PROBLEM DETAILS ::
Please copy, exactly as they appear below, the lines from the one containing "- Various addressing" through the one containing "in the future".

SUPPLIED MATERIAL ::
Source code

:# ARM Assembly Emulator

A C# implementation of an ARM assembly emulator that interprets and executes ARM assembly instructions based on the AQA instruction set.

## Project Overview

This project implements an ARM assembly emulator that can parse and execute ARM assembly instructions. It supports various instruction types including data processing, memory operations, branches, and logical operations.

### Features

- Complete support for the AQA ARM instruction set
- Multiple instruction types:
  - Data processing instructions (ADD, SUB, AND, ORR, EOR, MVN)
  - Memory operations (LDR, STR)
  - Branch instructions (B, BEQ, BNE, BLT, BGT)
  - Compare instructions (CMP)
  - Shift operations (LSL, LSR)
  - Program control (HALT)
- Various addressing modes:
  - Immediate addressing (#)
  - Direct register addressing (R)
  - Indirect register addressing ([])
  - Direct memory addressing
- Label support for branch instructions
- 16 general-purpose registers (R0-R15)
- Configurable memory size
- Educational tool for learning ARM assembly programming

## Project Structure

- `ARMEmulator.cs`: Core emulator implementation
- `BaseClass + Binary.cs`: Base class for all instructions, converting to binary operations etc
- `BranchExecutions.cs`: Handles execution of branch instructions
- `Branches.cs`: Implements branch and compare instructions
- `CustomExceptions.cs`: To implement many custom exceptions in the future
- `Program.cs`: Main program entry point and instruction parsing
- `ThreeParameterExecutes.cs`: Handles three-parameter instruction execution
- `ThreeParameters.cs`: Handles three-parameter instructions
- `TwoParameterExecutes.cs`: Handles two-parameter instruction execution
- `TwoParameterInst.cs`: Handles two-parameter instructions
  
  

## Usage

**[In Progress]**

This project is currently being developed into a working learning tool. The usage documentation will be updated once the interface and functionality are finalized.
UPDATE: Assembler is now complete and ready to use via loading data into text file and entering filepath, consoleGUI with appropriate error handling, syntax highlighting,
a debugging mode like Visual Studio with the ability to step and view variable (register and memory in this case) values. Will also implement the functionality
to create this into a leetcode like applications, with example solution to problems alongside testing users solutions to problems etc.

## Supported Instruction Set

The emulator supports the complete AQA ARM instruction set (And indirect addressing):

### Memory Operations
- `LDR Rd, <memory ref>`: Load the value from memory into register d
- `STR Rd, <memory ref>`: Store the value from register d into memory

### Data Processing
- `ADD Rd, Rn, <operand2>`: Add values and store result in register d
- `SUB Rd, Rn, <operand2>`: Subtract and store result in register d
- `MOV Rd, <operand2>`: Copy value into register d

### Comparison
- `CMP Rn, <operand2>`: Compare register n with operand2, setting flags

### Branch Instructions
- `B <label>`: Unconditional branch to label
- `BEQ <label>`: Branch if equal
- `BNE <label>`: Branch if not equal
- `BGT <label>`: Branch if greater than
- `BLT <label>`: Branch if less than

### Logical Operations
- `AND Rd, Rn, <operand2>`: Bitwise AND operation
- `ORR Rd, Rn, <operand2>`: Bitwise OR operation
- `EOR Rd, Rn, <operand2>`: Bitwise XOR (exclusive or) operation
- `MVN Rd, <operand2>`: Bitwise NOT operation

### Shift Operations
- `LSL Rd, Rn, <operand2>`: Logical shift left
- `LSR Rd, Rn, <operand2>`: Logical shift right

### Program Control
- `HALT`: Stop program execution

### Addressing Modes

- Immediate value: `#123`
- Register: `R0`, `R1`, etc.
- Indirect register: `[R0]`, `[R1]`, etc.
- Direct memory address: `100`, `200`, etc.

ANSWER TO THIS PROBLEM ::
- Various addressing modes:
  - Immediate addressing (#)
  - Direct register addressing (R)
  - Indirect register addressing ([])
  - Direct memory addressing
- Label support for branch instructions
- 16 general-purpose registers (R0-R15)
- Configurable memory size
- Educational tool for learning ARM assembly programming

## Project Structure

- `ARMEmulator.cs`: Core emulator implementation
- `BaseClass + Binary.cs`: Base class for all instructions, converting to binary operations etc
- `BranchExecutions.cs`: Handles execution of branch instructions
- `Branches.cs`: Implements branch and compare instructions
- `CustomExceptions.cs`: To implement many custom exceptions in the future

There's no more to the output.